Gag... That's why I buy my underwear online from victoria's instead of the mall. Plus I don't have to deal with the sales ppl trying to give me a stupid card I do not need.

Either way, I wash everything in hot water b4 wearing it... I must confess I returned a bra that didn't fit & they took it back no prob. 

Underroos though, that's just nastay


----------



## Carley (Mar 18, 2009)

i aint even goin to look!


----------



## DarkMoon (Nov 26, 2009)

As someone who works Retail, this doesn't surprise me at all. Not even your packaged underwear is safe.

Now It does depend from store to store. My store with my team, if we notice any stains or notice anything unusual with the product, then we defect it out. We are required to return most things unless it is very VERY obviously used and even then we normally just return it to avoid a fight. Even people trying things on can make normal people gag. I can't tell you how often I find swimming suits or underwear in the fitting room with blood or what we like to call it "Crotch Juice" on it. We defect that out, but I know that some people aren't as observant so they miss things.

I can tell you stories from my work that will make you cringe.

My "favorite" one happened recently.

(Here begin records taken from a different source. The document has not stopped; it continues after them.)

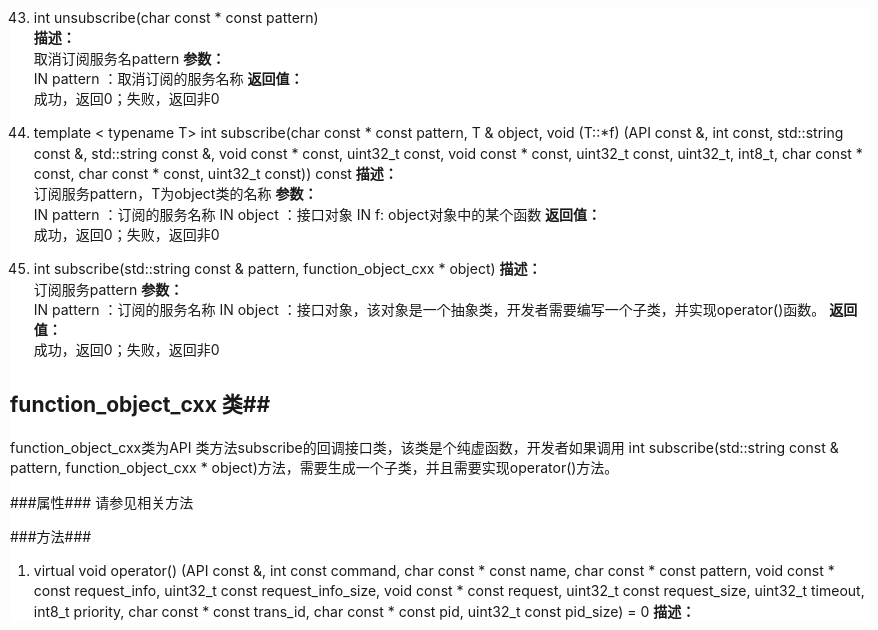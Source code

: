 43.   int unsubscribe(char const * const pattern)  
**描述：**   
    取消订阅服务名pattern
**参数：**     
    IN  pattern ：取消订阅的服务名称
**返回值：**  
    成功，返回0；失败，返回非0   

44.   template < typename T>
        int subscribe(char const * const pattern,
                      T & object,
                      void (T::*f) (API const &,
                                    int const,
                                    std::string const &,
                                    std::string const &,
                                    void const * const,
                                    uint32_t const,
                                    void const * const,
                                    uint32_t const,
                                    uint32_t,
                                    int8_t,
                                    char const * const,
                                    char const * const,
                                    uint32_t const)) const
**描述：**   
    订阅服务pattern，T为object类的名称
**参数：**     
    IN  pattern ：订阅的服务名称
    IN object ：接口对象
    IN  f: object对象中的某个函数 
**返回值：**  
    成功，返回0；失败，返回非0     

45.   int subscribe(std::string const & pattern,
                      function_object_cxx * object)
**描述：**   
    订阅服务pattern
**参数：**     
    IN  pattern ：订阅的服务名称
    IN object ：接口对象，该对象是一个抽象类，开发者需要编写一个子类，并实现operator()函数。
**返回值：**  
    成功，返回0；失败，返回非0

## function_object_cxx 类##
function_object_cxx类为API 类方法subscribe的回调接口类，该类是个纯虚函数，开发者如果调用 int subscribe(std::string const & pattern, function_object_cxx * object)方法，需要生成一个子类，并且需要实现operator()方法。

###属性###
请参见相关方法

###方法###
1. virtual void operator() (API const &,
                                         int const command,
                                          char const * const name,
                                          char const * const pattern,
                                          void const * const request_info,
                                          uint32_t const request_info_size,
                                          void const * const request,
                                          uint32_t const request_size,
                                          uint32_t timeout,
                                          int8_t priority,
                                          char const * const trans_id,
                                          char const * const pid,
                                          uint32_t const pid_size) = 0
**描述：**   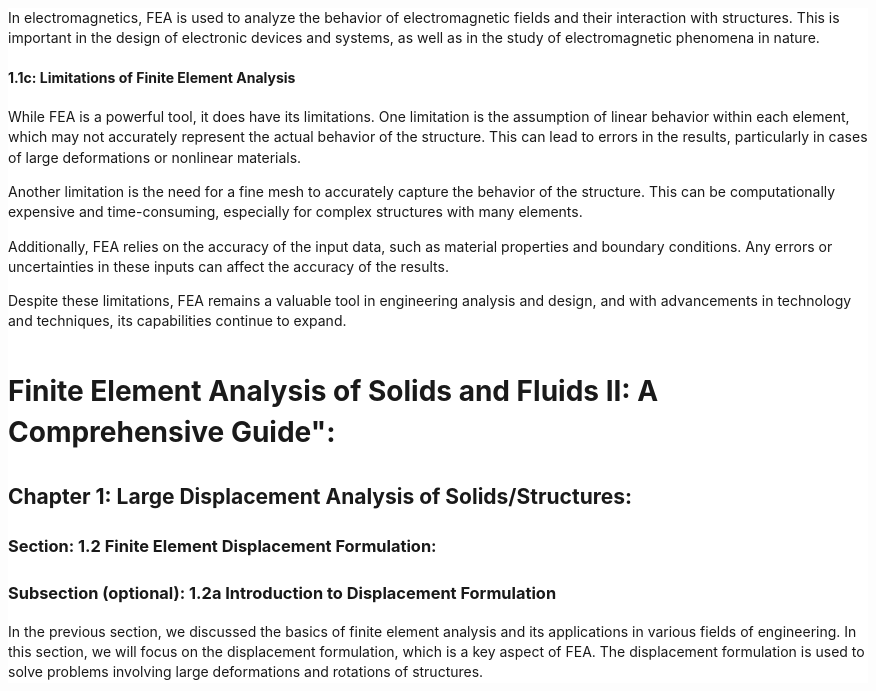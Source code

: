 

In electromagnetics, FEA is used to analyze the behavior of electromagnetic fields and their interaction with structures. This is important in the design of electronic devices and systems, as well as in the study of electromagnetic phenomena in nature.



#### 1.1c: Limitations of Finite Element Analysis



While FEA is a powerful tool, it does have its limitations. One limitation is the assumption of linear behavior within each element, which may not accurately represent the actual behavior of the structure. This can lead to errors in the results, particularly in cases of large deformations or nonlinear materials.



Another limitation is the need for a fine mesh to accurately capture the behavior of the structure. This can be computationally expensive and time-consuming, especially for complex structures with many elements.



Additionally, FEA relies on the accuracy of the input data, such as material properties and boundary conditions. Any errors or uncertainties in these inputs can affect the accuracy of the results.



Despite these limitations, FEA remains a valuable tool in engineering analysis and design, and with advancements in technology and techniques, its capabilities continue to expand. 





# Finite Element Analysis of Solids and Fluids II: A Comprehensive Guide":



## Chapter 1: Large Displacement Analysis of Solids/Structures:



### Section: 1.2 Finite Element Displacement Formulation:



### Subsection (optional): 1.2a Introduction to Displacement Formulation



In the previous section, we discussed the basics of finite element analysis and its applications in various fields of engineering. In this section, we will focus on the displacement formulation, which is a key aspect of FEA. The displacement formulation is used to solve problems involving large deformations and rotations of structures.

I was out cleaning up the lingerie department when I saw this thong just hanging out on a hook. I reached out and grabbed it like normal and it was wet. I wanted to vomit. Since I already had touched it, I just calmly walked over to the waste basket and threw it away just taking the tags off of it so it could be defected out and washed my hands for about 5mins straight.

I'm walked into the fitting rooms and found used tampons hidden under a pile of clothing (Everything that was in the pile was thrown out), I've found urine and feces in the fitting rooms in piles of clothing, and so forth. I've had things returned that made it past the service desk had it back to the fitting rooms, then put back on the floor that I've come across that made me mad and have had to have a talk with people about not checking things better.

Just wash things before you wear them (I've seen some NASTY people try things on) and you'll be safe. And the next time you go out shopping make sure to be nice to the people in the clothing departments. They are grumpy for a reason!


----------



## Lex's Guardian (Aug 8, 2009)

DarkMoon said:


> As someone who works Retail, this doesn't surprise me at all. Not even your packaged underwear is safe.
> 
> Now It does depend from store to store. My store with my team, if we notice any stains or notice anything unusual with the product, then we defect it out. We are required to return most things unless it is very VERY obviously used and even then we normally just return it to avoid a fight. Even people trying things on can make normal people gag. I can't tell you how often I find swimming suits or underwear in the fitting room with blood or what we like to call it "Crotch Juice" on it. We defect that out, but I know that some people aren't as observant so they miss things.
> 
> ...


Gag me with a butter kuh-nife - guuuhhhross!

I use to think size 11's trying to squeeze in a 0's thus making my pants fit awkward was bad enough... Yeah I just buy jeans


----------



## performanceknls (Apr 4, 2009)

OMG i was trying to avoid this thread but the curiosity got the best of me. EEWWWEE that is nasty!! I'm happy mine come in a 6 pack of vacuumed sealed Haynes her way! lol



franktank1 said:


> Oh wow. That's so gross. I prefer to leave my own skid marks, thanks..............





Indigo Bully Connection said:


> no wonder it itches......





Roxy_Nie said:


> YOU GOT CRABS!!!!!!!


LMAO you girls are gross!


----------



## 9361 (Jun 25, 2009)

I didn't see the vid but.... groooosssssssss


----------



## Black Rabbit (Nov 14, 2009)

Wow that's seriously messed up wtf are people thinking. eeeewwwwwwwwwww


----------